§ **PROMPT**: Go through the data below and copy it exactly, skipping every picture.

[Rendered images with source text]
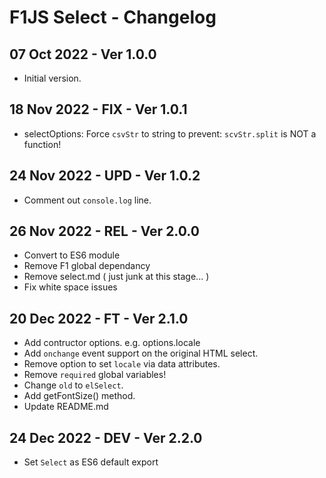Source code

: # F1JS Select - Changelog

## 07 Oct 2022 - Ver 1.0.0
 - Initial version.

## 18 Nov 2022 - FIX - Ver 1.0.1
 - selectOptions: Force `csvStr` to string to prevent: `scvStr.split` is NOT a function!

## 24 Nov 2022 - UPD - Ver 1.0.2
 - Comment out `console.log` line.

## 26 Nov 2022 - REL - Ver 2.0.0
 - Convert to ES6 module
 - Remove F1 global dependancy
 - Remove select.md ( just junk at this stage... )
 - Fix white space issues

## 20 Dec 2022 - FT - Ver 2.1.0
 - Add contructor options. e.g. options.locale
 - Add `onchange` event support on the original HTML select.
 - Remove option to set `locale` via data attributes.
 - Remove `required` global variables!
 - Change `old` to `elSelect`.
 - Add getFontSize() method.
 - Update README.md

## 24 Dec 2022 - DEV - Ver 2.2.0
 - Set `Select` as ES6 default export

§ **OUTPUT OF THE EXERCISE**:
Source code

: # F1JS Select - Changelog

## 07 Oct 2022 - Ver 1.0.0
 - Initial version.

## 18 Nov 2022 - FIX - Ver 1.0.1
 - selectOptions: Force `csvStr` to string to prevent: `scvStr.split` is NOT a function!

## 24 Nov 2022 - UPD - Ver 1.0.2
 - Comment out `console.log` line.

## 26 Nov 2022 - REL - Ver 2.0.0
 - Convert to ES6 module
 - Remove F1 global dependancy
 - Remove select.md ( just junk at this stage... )
 - Fix white space issues

## 20 Dec 2022 - FT - Ver 2.1.0
 - Add contructor options. e.g. options.locale
 - Add `onchange` event support on the original HTML select.
 - Remove option to set `locale` via data attributes.
 - Remove `required` global variables!
 - Change `old` to `elSelect`.
 - Add getFontSize() method.
 - Update README.md

## 24 Dec 2022 - DEV - Ver 2.2.0
 - Set `Select` as ES6 default export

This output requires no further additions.